Nothing is forever. I remember going for a job interview at a national paper in the late 1980s to become their Merseyside writer and enthusing about why the opportunity excited me: "Liverpool and Everton will always be winning League titles," I said.

I didn't get the job. And as we know the Premier League trophy has never been at Anfield or Goodison either, and after yesterday's combined nine-goal debacles it's not going to happen any time soon.

So I wonder what some starry eyed young reporter somewhere in New Zealand going for an interview this week to cover the All Blacks might be thinking. Could he be finding himself reporting on the beginning of the end?

Saturday's 23-18 defeat to the Wallabies in Brisbane might on the face of it appear to be just one of those blips. It was a dead rubber after New Zealand had already won the Bledisloe Cup, it was pouring with rain, there were three significant players missing through injury.

But we're at the end of 12 months in which despite going one up they were held to a drawn series by the British Lions, lost to Ireland in America, and have had to dig a few games out of the fire with last minute heroics. You do wonder if their era as one of world sport's great teams might be ending.

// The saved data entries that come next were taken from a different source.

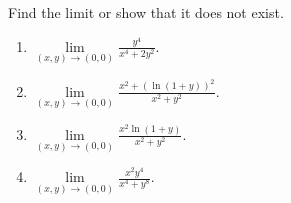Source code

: Find the limit or show that it does not exist.

\begin{enumerate}
\item $\displaystyle \lim\limits_{(x,y)\to (0,0)}\frac{ y^4}{x^4+2y^2}$.


\item $\displaystyle \lim\limits_{(x,y)\to (0,0)} \frac{x^2+\left(\ln (1+y)\right)^2}{x^2+y^2}$.


\item $\displaystyle \lim\limits_{(x,y)\to (0,0)} \frac{x^2\ln (1+y)}{x^2+y^2}$.


\item $\displaystyle \lim\limits_{(x,y)\to (0,0)} \frac{x^2y^4}{x^4+y^8} .$


\end{enumerate}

The All Blacks are inevitably still the 2.30 favourites to win the World Cup in Japan in 2019 and so collect their third crown in a row.

But while I said repeatedly in the build-up to the 2015 edition in England that backing the holders at anything above evens was the best bet of the year, I'm not sure I'd be so confident this far out from the next finals.

England who have improved so consistently under Eddie Jones are now 5.00, and the 8.20 for an Australia who are quietly rebuilding could also represent some value.

When even the respected New Zealand Herald is starting to ask whether coach Steve Hansen has lost his magic touch, you wonder if there are problems growing.

Captain Kieran Read's admission after the weekend's loss that "the Wallabies probably got it over us physically" doesn't sound encouraging. And the way Sam Cane knocked-on in the final minute when he had the chance to rescue the match was also so unlike the calmness in a crisis that is normally the hallmark of a New Zealand team.

Hansen has named four rookies this morning in his 37-man squad for the Northern tour which begins in two weeks at Twickenham against the Barbarians.

There are Tests to follow against France, Scotland and Wales and while Hansen says the trip is an opportunity to blood new young talent and show them the All Black standards they must aspire to, their opponents will see it as a chance to put some more dents in their confidence.

It's another sign of the worries back home that several leading Kiwi rugby writers are expressing relief that they are not playing England on this tour.

Of course it may be nothing more than a blip. But then again we said that the first time Liverpool and Everton lost a few games.